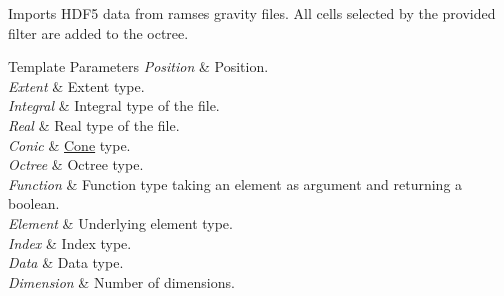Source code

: Imports H\-D\-F5 data from ramses gravity files. All cells selected by the provided filter are added to the octree. 
\begin{DoxyTemplParams}{Template Parameters}
{\em Position} & Position. \\
\hline
{\em Extent} & Extent type. \\
\hline
{\em Integral} & Integral type of the file. \\
\hline
{\em Real} & Real type of the file. \\
\hline
{\em Conic} & \hyperlink{exceptionCone}{Cone} type. \\
\hline
{\em Octree} & Octree type. \\
\hline
{\em Function} & Function type taking an element as argument and returning a boolean. \\
\hline
{\em Element} & Underlying element type. \\
\hline
{\em Index} & Index type. \\
\hline
{\em Data} & Data type. \\
\hline
{\em Dimension} & Number of dimensions. \\
\hline
\end{DoxyTemplParams}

◆ ◆ ◆

● ABOUT THIS TASK
Give back the material above exactly as it appears, minus any picture.

● ANSWER FOR THE TASK
Source code

: Imports H\-D\-F5 data from ramses gravity files. All cells selected by the provided filter are added to the octree. 
\begin{DoxyTemplParams}{Template Parameters}
{\em Position} & Position. \\
\hline
{\em Extent} & Extent type. \\
\hline
{\em Integral} & Integral type of the file. \\
\hline
{\em Real} & Real type of the file. \\
\hline
{\em Conic} & \hyperlink{exceptionCone}{Cone} type. \\
\hline
{\em Octree} & Octree type. \\
\hline
{\em Function} & Function type taking an element as argument and returning a boolean. \\
\hline
{\em Element} & Underlying element type. \\
\hline
{\em Index} & Index type. \\
\hline
{\em Data} & Data type. \\
\hline
{\em Dimension} & Number of dimensions. \\
\hline
\end{DoxyTemplParams}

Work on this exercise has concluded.